(Saved data entries)
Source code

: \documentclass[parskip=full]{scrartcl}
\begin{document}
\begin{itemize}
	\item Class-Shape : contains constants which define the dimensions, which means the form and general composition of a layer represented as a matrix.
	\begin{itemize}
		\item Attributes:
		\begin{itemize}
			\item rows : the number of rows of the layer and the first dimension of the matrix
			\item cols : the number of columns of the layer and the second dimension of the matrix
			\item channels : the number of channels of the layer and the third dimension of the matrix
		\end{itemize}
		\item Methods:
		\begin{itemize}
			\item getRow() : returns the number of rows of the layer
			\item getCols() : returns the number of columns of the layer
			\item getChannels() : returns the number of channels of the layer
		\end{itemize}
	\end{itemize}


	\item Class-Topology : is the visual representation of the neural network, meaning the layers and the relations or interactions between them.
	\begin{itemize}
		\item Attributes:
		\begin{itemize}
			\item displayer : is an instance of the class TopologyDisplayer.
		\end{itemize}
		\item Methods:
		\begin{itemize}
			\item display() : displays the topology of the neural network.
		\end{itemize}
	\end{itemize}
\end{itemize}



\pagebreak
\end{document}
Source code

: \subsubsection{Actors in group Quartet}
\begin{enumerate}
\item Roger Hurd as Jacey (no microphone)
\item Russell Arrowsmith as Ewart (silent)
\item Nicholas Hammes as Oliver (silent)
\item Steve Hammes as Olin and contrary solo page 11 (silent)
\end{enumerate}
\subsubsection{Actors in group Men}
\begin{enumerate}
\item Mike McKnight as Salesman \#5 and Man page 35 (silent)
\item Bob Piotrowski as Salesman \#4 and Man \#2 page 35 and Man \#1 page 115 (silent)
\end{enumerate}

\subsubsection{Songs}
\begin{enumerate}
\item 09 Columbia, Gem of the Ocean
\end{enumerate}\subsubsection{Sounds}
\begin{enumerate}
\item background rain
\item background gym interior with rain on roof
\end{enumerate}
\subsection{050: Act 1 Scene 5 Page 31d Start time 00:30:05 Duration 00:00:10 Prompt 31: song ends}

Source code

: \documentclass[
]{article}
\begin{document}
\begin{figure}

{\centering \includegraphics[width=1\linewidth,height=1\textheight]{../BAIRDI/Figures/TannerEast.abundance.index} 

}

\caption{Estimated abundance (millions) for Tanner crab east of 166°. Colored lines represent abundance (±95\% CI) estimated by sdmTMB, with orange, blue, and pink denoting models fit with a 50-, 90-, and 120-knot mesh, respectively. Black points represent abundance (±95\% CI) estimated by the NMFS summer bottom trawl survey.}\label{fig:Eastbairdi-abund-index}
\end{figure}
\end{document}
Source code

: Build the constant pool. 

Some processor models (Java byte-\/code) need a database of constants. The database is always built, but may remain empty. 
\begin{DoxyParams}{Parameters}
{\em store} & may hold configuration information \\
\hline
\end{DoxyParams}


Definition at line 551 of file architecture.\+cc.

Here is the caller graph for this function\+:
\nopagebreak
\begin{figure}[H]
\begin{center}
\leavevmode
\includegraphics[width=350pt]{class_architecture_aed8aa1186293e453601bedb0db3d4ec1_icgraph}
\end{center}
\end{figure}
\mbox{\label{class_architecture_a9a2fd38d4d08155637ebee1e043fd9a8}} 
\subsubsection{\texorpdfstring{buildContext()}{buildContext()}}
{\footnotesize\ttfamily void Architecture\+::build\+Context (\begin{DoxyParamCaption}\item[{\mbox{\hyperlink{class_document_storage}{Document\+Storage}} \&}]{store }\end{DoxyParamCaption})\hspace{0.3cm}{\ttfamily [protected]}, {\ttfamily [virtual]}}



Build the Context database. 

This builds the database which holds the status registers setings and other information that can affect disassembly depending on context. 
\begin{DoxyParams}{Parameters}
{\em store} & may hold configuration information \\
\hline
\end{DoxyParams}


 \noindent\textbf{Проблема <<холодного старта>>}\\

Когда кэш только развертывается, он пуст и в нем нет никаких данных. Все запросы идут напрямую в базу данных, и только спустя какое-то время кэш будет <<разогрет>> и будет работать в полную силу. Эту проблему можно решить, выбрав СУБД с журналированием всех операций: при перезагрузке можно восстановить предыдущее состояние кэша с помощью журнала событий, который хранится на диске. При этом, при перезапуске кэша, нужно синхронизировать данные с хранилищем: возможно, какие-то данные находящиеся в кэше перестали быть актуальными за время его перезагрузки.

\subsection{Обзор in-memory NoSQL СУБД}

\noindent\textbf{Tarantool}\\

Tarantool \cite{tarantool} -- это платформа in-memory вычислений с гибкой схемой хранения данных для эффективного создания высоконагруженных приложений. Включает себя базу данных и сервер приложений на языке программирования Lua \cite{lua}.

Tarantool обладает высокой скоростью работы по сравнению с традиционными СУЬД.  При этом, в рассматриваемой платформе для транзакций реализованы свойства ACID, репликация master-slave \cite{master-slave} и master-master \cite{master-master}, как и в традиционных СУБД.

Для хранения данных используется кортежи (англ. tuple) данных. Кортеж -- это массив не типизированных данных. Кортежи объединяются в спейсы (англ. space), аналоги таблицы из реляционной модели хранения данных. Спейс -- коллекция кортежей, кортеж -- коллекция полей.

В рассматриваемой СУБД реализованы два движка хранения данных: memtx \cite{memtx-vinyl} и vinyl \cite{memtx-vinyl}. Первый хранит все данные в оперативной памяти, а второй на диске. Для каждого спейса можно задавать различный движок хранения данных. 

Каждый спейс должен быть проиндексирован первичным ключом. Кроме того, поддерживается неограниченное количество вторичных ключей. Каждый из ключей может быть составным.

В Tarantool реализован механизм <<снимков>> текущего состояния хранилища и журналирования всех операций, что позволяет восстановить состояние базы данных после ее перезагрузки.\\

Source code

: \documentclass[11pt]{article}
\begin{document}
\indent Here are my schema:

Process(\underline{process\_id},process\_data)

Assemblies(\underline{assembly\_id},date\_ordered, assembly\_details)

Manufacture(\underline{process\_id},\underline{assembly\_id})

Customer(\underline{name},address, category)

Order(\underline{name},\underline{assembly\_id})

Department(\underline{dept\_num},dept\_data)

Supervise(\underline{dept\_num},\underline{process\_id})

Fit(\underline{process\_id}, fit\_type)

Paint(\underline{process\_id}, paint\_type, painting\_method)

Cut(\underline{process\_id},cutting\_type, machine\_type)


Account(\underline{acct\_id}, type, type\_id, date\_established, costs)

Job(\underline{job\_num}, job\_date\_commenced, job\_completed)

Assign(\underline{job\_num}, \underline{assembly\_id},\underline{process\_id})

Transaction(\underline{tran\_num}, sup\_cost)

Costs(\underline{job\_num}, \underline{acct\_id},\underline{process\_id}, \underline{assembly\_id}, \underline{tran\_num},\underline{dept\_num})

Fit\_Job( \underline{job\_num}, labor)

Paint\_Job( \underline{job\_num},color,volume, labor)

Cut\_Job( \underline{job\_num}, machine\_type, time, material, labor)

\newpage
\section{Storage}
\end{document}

* EXERCISE BRIEF: Find the string "Storage" in the entries above. Copy each line where it occurs.

* OUTPUT OF THE TASK:
{\footnotesize\ttfamily void Architecture\+::build\+Context (\begin{DoxyParamCaption}\item[{\mbox{\hyperlink{class_document_storage}{Document\+Storage}} \&}]{store }\end{DoxyParamCaption})\hspace{0.3cm}{\ttfamily [protected]}, {\ttfamily [virtual]}}
\section{Storage}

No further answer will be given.